EEEE!! Okay, need to calm down


----------



## AprilRayne (Feb 17, 2008)

Okay I'll pm ya! I remember that feeling when I met my husband! My son was the most important thing and he just loved him! It's so nice to find someone that's accepting of single moms and not judgemental or rude! I totally hope it works out for ya!


----------



## pinksugar (Feb 17, 2008)

that sounds awesome! I can't wait to hear more of this story, but I know how you feel about jinxing things! best of luck with all of it though



I'm happy for you!


----------



## luxotika (Feb 17, 2008)

Good luck girl!


----------



## PerfectMistake (Feb 17, 2008)

Thanks!! We sh'all see.

I am going to keep an open mind and everything with it!

But still, YIPEE!!


----------



## bella1342 (Feb 17, 2008)

Aww... I'm really happy for you!


----------



## Gleam84 (Feb 17, 2008)

That's great Alex! Happy to hear that you're happy!


----------



## PerfectMistake (Feb 17, 2008)

Thank ya! I am all smiles!


----------



## AprilRayne (Feb 18, 2008)

Okay, he's a total cutie!!! LOL He looks like a keeper, Alex!


----------



## lynnda (Feb 18, 2008)

Congratulations!

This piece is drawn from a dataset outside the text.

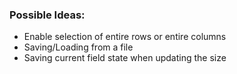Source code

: ### Possible Ideas:
* Enable selection of entire rows or entire columns
* Saving/Loading from a file
* Saving current field state when updating the size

It sounds like you have your eyes wide open and that you are taking things slow...that's great!


----------



## Anthea (Feb 18, 2008)

Its great things are working out for you.


----------



## -Liz- (Feb 18, 2008)

woohoo! im very happy for you , but remember its great that youre taking it slow just be yourself!!! xoxox


----------



## S. Lisa Smith (Feb 18, 2008)

Good luck, take it slow and have a good time!


----------



## GlossyAbby (Feb 18, 2008)

Congrats! He sounds great.


----------



## KimC2005 (Feb 18, 2008)

Thats great, Alex!! You are doing good by taking it slow.. And if its meant to be it will be.. He sounds great and I hope it all works out for you two!


----------



## PerfectMistake (Feb 18, 2008)

Thanks





We went to lunch and a movie yesterday! That was a lot of fun! Also did some running around and things that he needed to get done, we were just enjoying each others company!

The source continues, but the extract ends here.